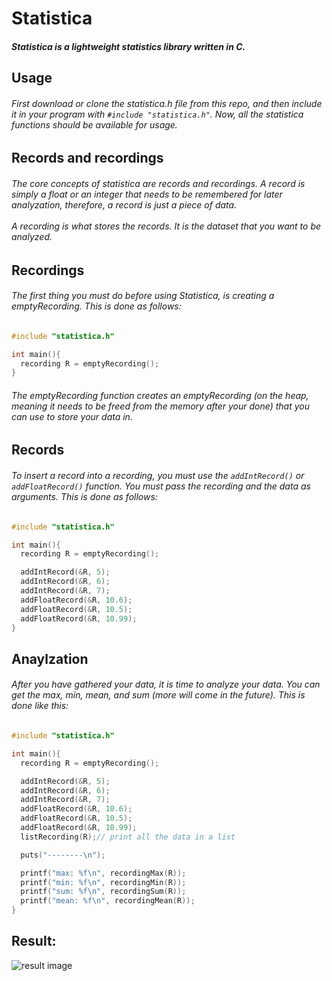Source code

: # Statistica

##### Statistica is a lightweight statistics library written in C.

## Usage
###### First download or clone the statistica.h file from this repo, and then include it in your program with `#include "statistica.h"`. Now, all the statistica functions should be available for usage.

## Records and recordings
###### The core concepts of statistica are records and recordings. A record is simply a float or an integer that needs to be remembered for later analyzation, therefore, a record is just a piece of data. <br><br> A recording is what stores the records. It is the dataset that you want to be analyzed.

## Recordings
###### The first thing you must do before using Statistica, is creating a emptyRecording. This is done as follows:
```c
#include "statistica.h"

int main(){
  recording R = emptyRecording();
}
```
###### The emptyRecording function creates an emptyRecording (on the heap, meaning it needs to be freed from the memory after your done) that you can use to store your data in.

## Records

###### To insert a record into a recording, you must use the `addIntRecord()` or `addFloatRecord()` function. You must pass the recording and the data as arguments. This is done as follows:
```c
#include "statistica.h"

int main(){
  recording R = emptyRecording();

  addIntRecord(&R, 5);
  addIntRecord(&R, 6);
  addIntRecord(&R, 7);
  addFloatRecord(&R, 10.6);
  addFloatRecord(&R, 10.5);
  addFloatRecord(&R, 10.99);
}
```

## Anaylzation

###### After you have gathered your data, it is time to analyze your data. You can get the max, min, mean, and sum (more will come in the future). This is done like this:
```c
#include "statistica.h"

int main(){
  recording R = emptyRecording();

  addIntRecord(&R, 5);
  addIntRecord(&R, 6);
  addIntRecord(&R, 7);
  addFloatRecord(&R, 10.6);
  addFloatRecord(&R, 10.5);
  addFloatRecord(&R, 10.99);
  listRecording(R);// print all the data in a list

  puts("--------\n");

  printf("max: %f\n", recordingMax(R));
  printf("min: %f\n", recordingMin(R));
  printf("sum: %f\n", recordingSum(R));
  printf("mean: %f\n", recordingMean(R));
}
```

## Result:<br>
![result image](https://media.discordapp.net/attachments/485859146558865408/721815788218089522/unknown.png)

————————

__ACTIVITY__
The material should be duplicated word for word, with no images included.

__EXERCISE RESPONSE__
Source code

: # Statistica

##### Statistica is a lightweight statistics library written in C.

## Usage
###### First download or clone the statistica.h file from this repo, and then include it in your program with `#include "statistica.h"`. Now, all the statistica functions should be available for usage.

## Records and recordings
###### The core concepts of statistica are records and recordings. A record is simply a float or an integer that needs to be remembered for later analyzation, therefore, a record is just a piece of data. <br><br> A recording is what stores the records. It is the dataset that you want to be analyzed.

## Recordings
###### The first thing you must do before using Statistica, is creating a emptyRecording. This is done as follows:
```c
#include "statistica.h"

int main(){
  recording R = emptyRecording();
}
```
###### The emptyRecording function creates an emptyRecording (on the heap, meaning it needs to be freed from the memory after your done) that you can use to store your data in.

## Records

###### To insert a record into a recording, you must use the `addIntRecord()` or `addFloatRecord()` function. You must pass the recording and the data as arguments. This is done as follows:
```c
#include "statistica.h"

int main(){
  recording R = emptyRecording();

  addIntRecord(&R, 5);
  addIntRecord(&R, 6);
  addIntRecord(&R, 7);
  addFloatRecord(&R, 10.6);
  addFloatRecord(&R, 10.5);
  addFloatRecord(&R, 10.99);
}
```

## Anaylzation

###### After you have gathered your data, it is time to analyze your data. You can get the max, min, mean, and sum (more will come in the future). This is done like this:
```c
#include "statistica.h"

int main(){
  recording R = emptyRecording();

  addIntRecord(&R, 5);
  addIntRecord(&R, 6);
  addIntRecord(&R, 7);
  addFloatRecord(&R, 10.6);
  addFloatRecord(&R, 10.5);
  addFloatRecord(&R, 10.99);
  listRecording(R);// print all the data in a list

  puts("--------\n");

  printf("max: %f\n", recordingMax(R));
  printf("min: %f\n", recordingMin(R));
  printf("sum: %f\n", recordingSum(R));
  printf("mean: %f\n", recordingMean(R));
}
```

## Result:<br>
![result image](https://media.discordapp.net/attachments/485859146558865408/721815788218089522/unknown.png)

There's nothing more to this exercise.